Materials provided -
──────────

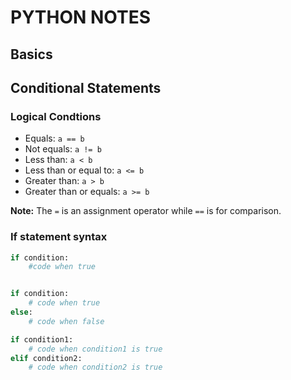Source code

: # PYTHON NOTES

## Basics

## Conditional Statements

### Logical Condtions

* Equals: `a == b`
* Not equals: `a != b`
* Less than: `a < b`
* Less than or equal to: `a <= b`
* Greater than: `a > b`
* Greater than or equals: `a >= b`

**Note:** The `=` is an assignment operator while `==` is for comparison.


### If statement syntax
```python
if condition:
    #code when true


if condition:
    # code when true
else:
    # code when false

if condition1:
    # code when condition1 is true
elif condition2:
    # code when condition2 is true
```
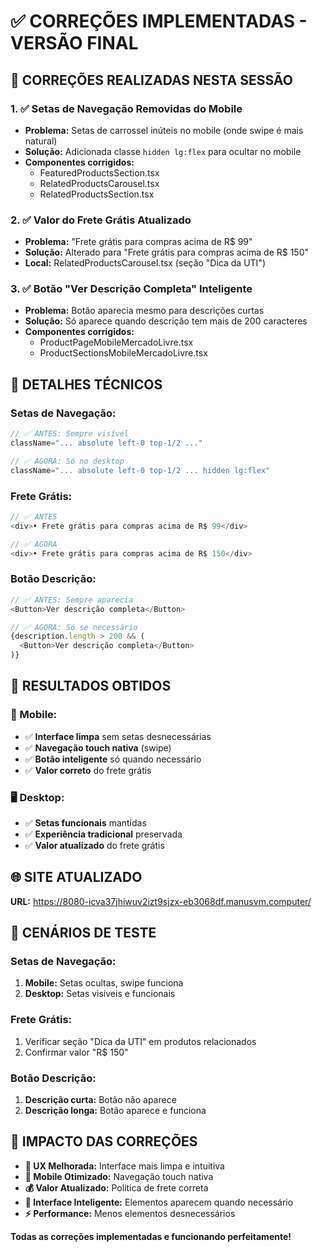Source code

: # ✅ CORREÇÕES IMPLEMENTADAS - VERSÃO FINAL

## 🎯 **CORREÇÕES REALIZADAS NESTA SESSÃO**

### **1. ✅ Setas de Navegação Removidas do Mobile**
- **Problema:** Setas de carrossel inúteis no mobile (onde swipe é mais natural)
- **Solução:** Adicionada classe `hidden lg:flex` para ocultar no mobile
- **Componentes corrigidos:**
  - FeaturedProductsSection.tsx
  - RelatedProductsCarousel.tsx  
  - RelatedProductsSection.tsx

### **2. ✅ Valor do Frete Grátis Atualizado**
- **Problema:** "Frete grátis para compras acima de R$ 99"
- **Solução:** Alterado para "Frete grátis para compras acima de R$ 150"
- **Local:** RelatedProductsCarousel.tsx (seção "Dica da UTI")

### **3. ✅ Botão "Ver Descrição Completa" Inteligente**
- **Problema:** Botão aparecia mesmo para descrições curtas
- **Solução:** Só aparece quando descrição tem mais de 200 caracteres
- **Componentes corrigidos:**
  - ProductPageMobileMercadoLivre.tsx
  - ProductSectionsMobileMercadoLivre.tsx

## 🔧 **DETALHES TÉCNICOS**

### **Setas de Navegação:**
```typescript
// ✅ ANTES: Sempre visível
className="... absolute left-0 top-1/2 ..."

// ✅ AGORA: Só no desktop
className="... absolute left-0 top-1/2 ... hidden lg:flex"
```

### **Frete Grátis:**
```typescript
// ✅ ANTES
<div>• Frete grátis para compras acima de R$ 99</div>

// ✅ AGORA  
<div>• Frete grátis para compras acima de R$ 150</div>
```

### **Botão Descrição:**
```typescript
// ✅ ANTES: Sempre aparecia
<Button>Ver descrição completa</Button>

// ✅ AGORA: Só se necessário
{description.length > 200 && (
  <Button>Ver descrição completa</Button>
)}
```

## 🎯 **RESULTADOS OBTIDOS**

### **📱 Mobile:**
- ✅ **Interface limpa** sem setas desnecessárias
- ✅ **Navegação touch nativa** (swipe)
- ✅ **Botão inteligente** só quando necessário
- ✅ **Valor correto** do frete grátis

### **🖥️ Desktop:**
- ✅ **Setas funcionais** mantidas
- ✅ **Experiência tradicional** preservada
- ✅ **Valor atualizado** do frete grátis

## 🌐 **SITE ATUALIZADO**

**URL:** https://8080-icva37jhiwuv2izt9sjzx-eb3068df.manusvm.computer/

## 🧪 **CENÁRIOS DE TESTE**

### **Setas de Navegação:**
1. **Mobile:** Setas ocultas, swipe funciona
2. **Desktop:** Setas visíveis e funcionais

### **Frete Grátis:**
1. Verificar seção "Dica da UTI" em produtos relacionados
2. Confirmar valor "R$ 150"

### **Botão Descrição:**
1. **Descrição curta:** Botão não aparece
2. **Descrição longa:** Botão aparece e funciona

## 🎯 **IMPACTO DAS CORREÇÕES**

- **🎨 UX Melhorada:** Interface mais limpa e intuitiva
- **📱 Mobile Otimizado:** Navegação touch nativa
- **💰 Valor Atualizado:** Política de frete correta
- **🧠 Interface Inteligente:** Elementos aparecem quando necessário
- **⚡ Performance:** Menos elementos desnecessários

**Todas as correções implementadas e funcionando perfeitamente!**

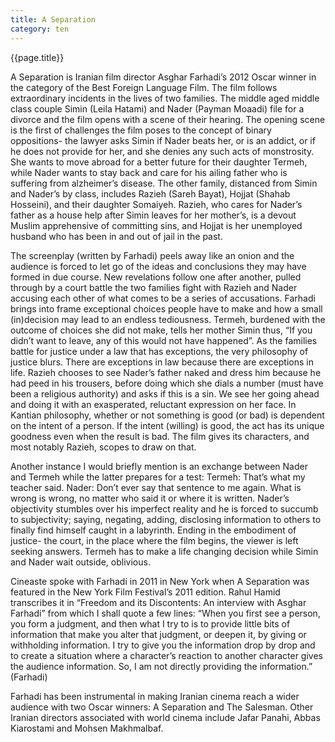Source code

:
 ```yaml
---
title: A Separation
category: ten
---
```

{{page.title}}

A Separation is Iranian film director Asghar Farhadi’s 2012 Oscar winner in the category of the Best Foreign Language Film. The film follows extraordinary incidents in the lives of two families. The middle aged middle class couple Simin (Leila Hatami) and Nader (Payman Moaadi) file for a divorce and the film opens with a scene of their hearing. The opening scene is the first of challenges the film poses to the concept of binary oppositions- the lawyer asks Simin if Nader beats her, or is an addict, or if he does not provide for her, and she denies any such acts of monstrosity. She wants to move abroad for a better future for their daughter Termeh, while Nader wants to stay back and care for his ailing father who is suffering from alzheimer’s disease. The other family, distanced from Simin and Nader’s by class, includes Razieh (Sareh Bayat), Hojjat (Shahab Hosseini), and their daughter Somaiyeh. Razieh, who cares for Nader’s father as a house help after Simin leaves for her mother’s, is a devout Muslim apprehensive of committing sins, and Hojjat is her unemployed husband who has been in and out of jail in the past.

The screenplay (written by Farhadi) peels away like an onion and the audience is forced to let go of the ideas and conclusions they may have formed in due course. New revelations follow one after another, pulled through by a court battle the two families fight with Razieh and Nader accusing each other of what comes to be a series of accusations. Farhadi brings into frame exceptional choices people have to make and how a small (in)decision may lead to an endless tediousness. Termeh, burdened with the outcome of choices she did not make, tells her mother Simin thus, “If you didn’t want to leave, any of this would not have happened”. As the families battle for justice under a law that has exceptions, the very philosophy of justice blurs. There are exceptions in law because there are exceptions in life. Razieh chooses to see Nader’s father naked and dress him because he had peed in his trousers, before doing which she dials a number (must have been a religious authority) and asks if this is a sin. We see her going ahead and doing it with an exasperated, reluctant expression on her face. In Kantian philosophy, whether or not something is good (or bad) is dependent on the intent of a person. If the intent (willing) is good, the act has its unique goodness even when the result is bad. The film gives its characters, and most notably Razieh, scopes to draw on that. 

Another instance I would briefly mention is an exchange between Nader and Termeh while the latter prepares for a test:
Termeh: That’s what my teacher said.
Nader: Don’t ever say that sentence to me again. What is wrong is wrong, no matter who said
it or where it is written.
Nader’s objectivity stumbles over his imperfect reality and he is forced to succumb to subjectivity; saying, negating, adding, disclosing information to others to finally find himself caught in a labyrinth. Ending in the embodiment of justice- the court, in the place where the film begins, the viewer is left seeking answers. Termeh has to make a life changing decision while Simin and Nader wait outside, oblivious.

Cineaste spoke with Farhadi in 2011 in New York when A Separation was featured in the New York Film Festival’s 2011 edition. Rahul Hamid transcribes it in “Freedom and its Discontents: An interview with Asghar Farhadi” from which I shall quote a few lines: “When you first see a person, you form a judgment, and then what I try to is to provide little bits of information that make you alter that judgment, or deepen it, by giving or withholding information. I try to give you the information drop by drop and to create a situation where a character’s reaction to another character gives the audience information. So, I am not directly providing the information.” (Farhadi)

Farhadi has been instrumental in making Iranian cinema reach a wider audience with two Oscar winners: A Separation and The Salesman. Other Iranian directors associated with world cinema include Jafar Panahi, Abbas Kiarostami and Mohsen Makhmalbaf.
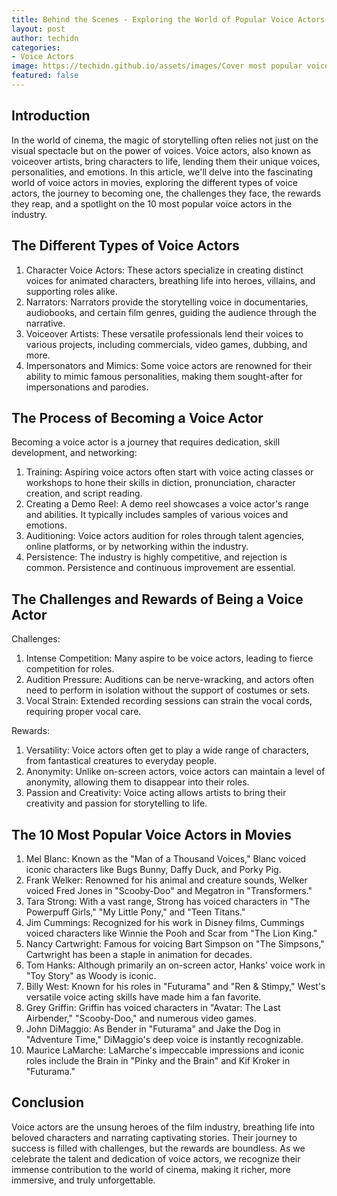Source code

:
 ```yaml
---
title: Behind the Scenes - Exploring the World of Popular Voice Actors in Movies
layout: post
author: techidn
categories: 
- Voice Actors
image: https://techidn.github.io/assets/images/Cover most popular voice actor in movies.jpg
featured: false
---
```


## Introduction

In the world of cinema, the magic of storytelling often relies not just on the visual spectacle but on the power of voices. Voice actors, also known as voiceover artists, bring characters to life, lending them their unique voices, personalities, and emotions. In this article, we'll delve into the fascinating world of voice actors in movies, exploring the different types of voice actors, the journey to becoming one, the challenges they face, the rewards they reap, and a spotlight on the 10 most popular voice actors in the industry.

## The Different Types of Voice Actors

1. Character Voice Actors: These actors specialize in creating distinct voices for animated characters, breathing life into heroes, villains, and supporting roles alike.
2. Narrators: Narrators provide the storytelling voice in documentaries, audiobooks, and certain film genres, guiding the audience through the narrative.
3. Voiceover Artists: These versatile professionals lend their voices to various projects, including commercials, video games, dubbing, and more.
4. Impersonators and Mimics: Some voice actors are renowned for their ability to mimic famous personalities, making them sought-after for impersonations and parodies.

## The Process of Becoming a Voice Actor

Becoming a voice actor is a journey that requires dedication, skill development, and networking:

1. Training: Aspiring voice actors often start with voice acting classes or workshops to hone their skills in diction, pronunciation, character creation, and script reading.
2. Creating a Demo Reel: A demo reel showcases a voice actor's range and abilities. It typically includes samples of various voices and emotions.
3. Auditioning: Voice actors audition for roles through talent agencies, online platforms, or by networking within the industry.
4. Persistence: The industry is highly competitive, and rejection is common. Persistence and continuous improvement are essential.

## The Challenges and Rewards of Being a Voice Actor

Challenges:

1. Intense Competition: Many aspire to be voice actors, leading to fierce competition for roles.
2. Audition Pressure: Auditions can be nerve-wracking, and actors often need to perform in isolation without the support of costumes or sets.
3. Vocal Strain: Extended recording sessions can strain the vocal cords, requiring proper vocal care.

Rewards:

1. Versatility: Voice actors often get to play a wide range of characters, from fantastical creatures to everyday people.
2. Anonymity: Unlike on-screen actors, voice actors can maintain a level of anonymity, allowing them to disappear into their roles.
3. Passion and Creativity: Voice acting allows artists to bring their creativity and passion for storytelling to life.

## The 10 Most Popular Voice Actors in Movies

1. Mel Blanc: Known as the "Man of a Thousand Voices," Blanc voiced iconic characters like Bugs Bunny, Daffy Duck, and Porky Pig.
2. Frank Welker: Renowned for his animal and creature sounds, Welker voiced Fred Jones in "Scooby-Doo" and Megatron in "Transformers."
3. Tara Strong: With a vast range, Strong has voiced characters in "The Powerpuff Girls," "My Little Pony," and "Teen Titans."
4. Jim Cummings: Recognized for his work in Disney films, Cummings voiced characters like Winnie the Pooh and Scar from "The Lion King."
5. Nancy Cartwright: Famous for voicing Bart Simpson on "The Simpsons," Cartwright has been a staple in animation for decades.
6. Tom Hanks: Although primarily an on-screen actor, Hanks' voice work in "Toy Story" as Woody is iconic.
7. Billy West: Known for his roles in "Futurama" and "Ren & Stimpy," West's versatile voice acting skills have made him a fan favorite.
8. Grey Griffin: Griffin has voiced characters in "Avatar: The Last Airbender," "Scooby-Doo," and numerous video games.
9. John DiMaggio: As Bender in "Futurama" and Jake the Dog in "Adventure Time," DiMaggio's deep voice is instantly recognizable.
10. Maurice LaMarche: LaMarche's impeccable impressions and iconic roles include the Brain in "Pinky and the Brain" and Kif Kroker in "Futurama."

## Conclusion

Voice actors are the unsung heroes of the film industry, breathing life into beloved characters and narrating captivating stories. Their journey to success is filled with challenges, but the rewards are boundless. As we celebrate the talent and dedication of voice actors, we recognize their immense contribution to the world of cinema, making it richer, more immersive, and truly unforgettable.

──────────

Brief -
Return, from the data, each line that has the word "ANTES" in it.

Task answer -
// ✅ ANTES: Sempre visível
// ✅ ANTES
// ✅ ANTES: Sempre aparecia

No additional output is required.